Background: Preservation rhinoplasty (PR) is an evolving philosophy.
Objectives: The open approach was initially utilized, but the author felt a closed approach might be of benefit in certain patients.
Methods: A total 162 primary rhinoplasty cases were studied retrospectively between May and November 2020. One hundred cases had at least 1 year of follow-up. Patients had follow-up at 1 week, 1 month, 3 months, and 1 year after surgery. Technical details were recorded, including dissection planes, preservation of the dorsum (DP) vs component reductions, surface vs foundational DP techniques, and open vs closed approach.
Results: One hundred patients had at least 1 year of follow-up. Fifty-six patients underwent an open approach and 44 a closed approach. Eighty-three patients had preservation of the dorsal soft tissue envelope. All patients who underwent a closed approach had preservation of the dorsal soft tissue envelope. Sixty-seven patients underwent DP, with 38 receiving surface techniques and 29 undergoing impaction techniques. Thirty-three patients underwent structural rhinoplasty with piezoelectric osteotomies and mid-vault reconstruction. All structural cases were performed employing an open approach.
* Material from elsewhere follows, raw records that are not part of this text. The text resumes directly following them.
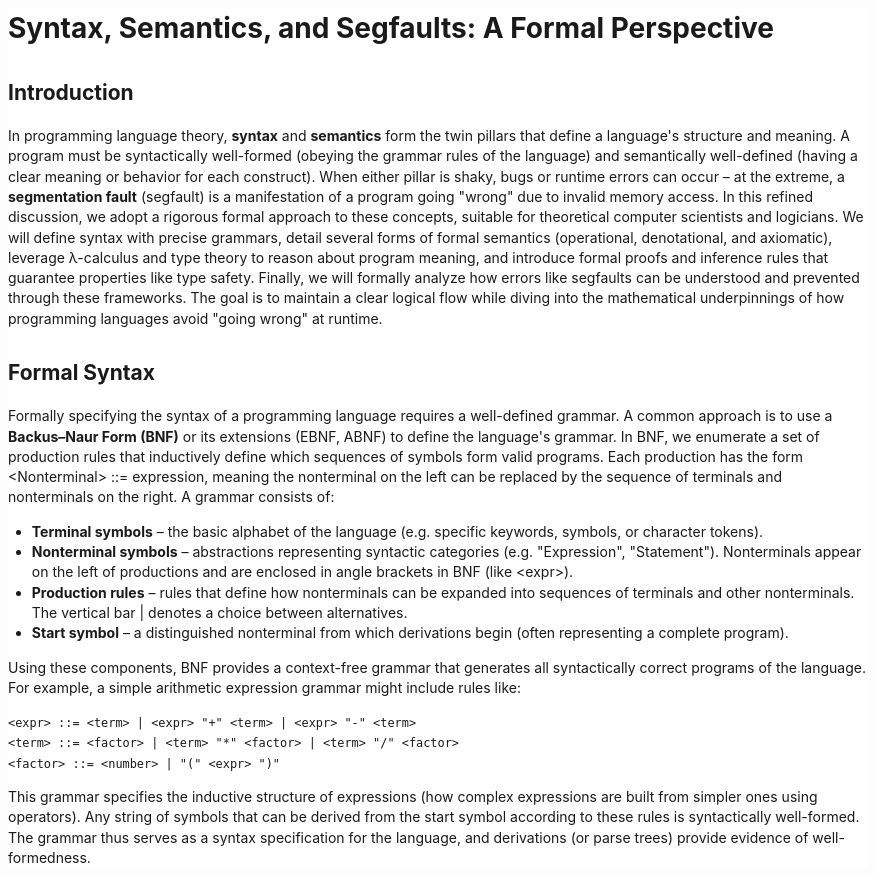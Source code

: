 # Syntax, Semantics, and Segfaults: A Formal Perspective

## Introduction

In programming language theory, **syntax** and **semantics** form the twin pillars that define a language's structure and meaning. A program must be syntactically well-formed (obeying the grammar rules of the language) and semantically well-defined (having a clear meaning or behavior for each construct). When either pillar is shaky, bugs or runtime errors can occur – at the extreme, a **segmentation fault** (segfault) is a manifestation of a program going "wrong" due to invalid memory access. In this refined discussion, we adopt a rigorous formal approach to these concepts, suitable for theoretical computer scientists and logicians. We will define syntax with precise grammars, detail several forms of formal semantics (operational, denotational, and axiomatic), leverage λ-calculus and type theory to reason about program meaning, and introduce formal proofs and inference rules that guarantee properties like type safety. Finally, we will formally analyze how errors like segfaults can be understood and prevented through these frameworks. The goal is to maintain a clear logical flow while diving into the mathematical underpinnings of how programming languages avoid "going wrong" at runtime.

## Formal Syntax

Formally specifying the syntax of a programming language requires a well-defined grammar. A common approach is to use a **Backus–Naur Form (BNF)** or its extensions (EBNF, ABNF) to define the language's grammar. In BNF, we enumerate a set of production rules that inductively define which sequences of symbols form valid programs. Each production has the form \<Nonterminal> ::= expression, meaning the nonterminal on the left can be replaced by the sequence of terminals and nonterminals on the right. A grammar consists of:

- **Terminal symbols** – the basic alphabet of the language (e.g. specific keywords, symbols, or character tokens).
- **Nonterminal symbols** – abstractions representing syntactic categories (e.g. "Expression", "Statement"). Nonterminals appear on the left of productions and are enclosed in angle brackets in BNF (like \<expr>).
- **Production rules** – rules that define how nonterminals can be expanded into sequences of terminals and other nonterminals. The vertical bar | denotes a choice between alternatives.
- **Start symbol** – a distinguished nonterminal from which derivations begin (often representing a complete program).

Using these components, BNF provides a context-free grammar that generates all syntactically correct programs of the language. For example, a simple arithmetic expression grammar might include rules like:

```bnf
<expr> ::= <term> | <expr> "+" <term> | <expr> "-" <term>
<term> ::= <factor> | <term> "*" <factor> | <term> "/" <factor>
<factor> ::= <number> | "(" <expr> ")"
```

This grammar specifies the inductive structure of expressions (how complex expressions are built from simpler ones using operators). Any string of symbols that can be derived from the start symbol according to these rules is syntactically well-formed. The grammar thus serves as a syntax specification for the language, and derivations (or parse trees) provide evidence of well-formedness.
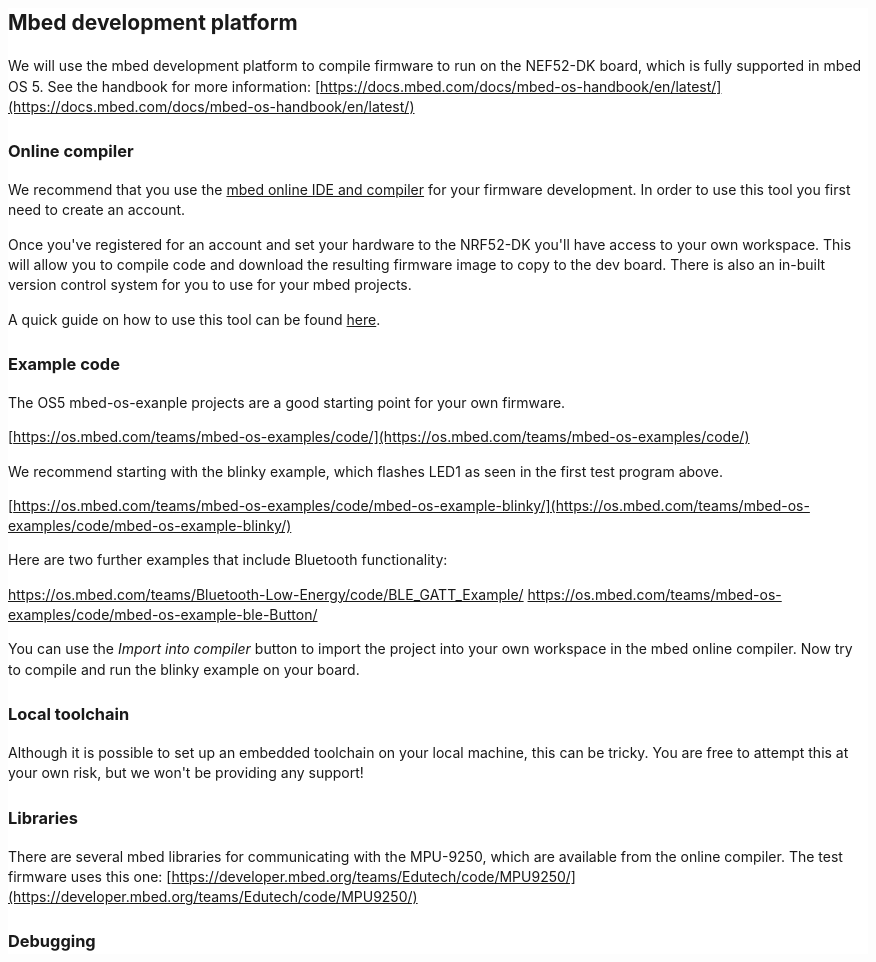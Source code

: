  
 

## Mbed development platform

We will use the mbed development platform to compile firmware to run on the NEF52-DK board, which is fully supported in mbed OS 5. See the handbook for more information: [https://docs.mbed.com/docs/mbed-os-handbook/en/latest/](https://docs.mbed.com/docs/mbed-os-handbook/en/latest/)

### Online compiler

We recommend that you use the [mbed online IDE and compiler](https://ide.mbed.com/compiler/) for your firmware development. In order to use this tool you first need to create an account.

Once you&#39;ve registered for an account and set your hardware to the NRF52-DK you&#39;ll have access to your own workspace. This will allow you to compile code and download the resulting firmware image to copy to the dev board. There is also an in-built version control system for you to use for your mbed projects.

A quick guide on how to use this tool can be found [here](https://os.mbed.com/docs/mbed-os/v5.13/quick-start/online-with-the-online-compiler.html).

### Example code

The OS5 mbed-os-exanple projects are a good starting point for your own firmware.

[https://os.mbed.com/teams/mbed-os-examples/code/](https://os.mbed.com/teams/mbed-os-examples/code/)

We recommend starting with the blinky example, which flashes LED1 as seen in the first test program above.

[https://os.mbed.com/teams/mbed-os-examples/code/mbed-os-example-blinky/](https://os.mbed.com/teams/mbed-os-examples/code/mbed-os-example-blinky/)

Here are two further examples that include Bluetooth functionality:

https://os.mbed.com/teams/Bluetooth-Low-Energy/code/BLE_GATT_Example/
https://os.mbed.com/teams/mbed-os-examples/code/mbed-os-example-ble-Button/

You can use the _Import into compiler_ button to import the project into your own workspace in the mbed online compiler. Now try to compile and run the blinky example on your board.

### Local toolchain

Although it is possible to set up an embedded toolchain on your local machine, this can be tricky. You are free to attempt this at your own risk, but we won&#39;t be providing any support!

### Libraries

There are several mbed libraries for communicating with the MPU-9250, which are available from the online compiler. The test firmware uses this one: [https://developer.mbed.org/teams/Edutech/code/MPU9250/](https://developer.mbed.org/teams/Edutech/code/MPU9250/)

### Debugging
Four revision surgeries were necessary.
Conclusions: Open and closed approaches have indications depending on the tip and dorsal deformities. A closed PR is favored with thin skin, minimal dorsal modification, osseocartilaginous preservation (foundation techniques), less complex tip deformities, and overprojected noses. An open PR is favored for extensive dorsal modification, S-shaped nasal bones, complex tip deformities, and tip augmentation. Structural dorsal rhinoplasty is always conducted open and preferred for complex dorsal deformities and severe septal deviations.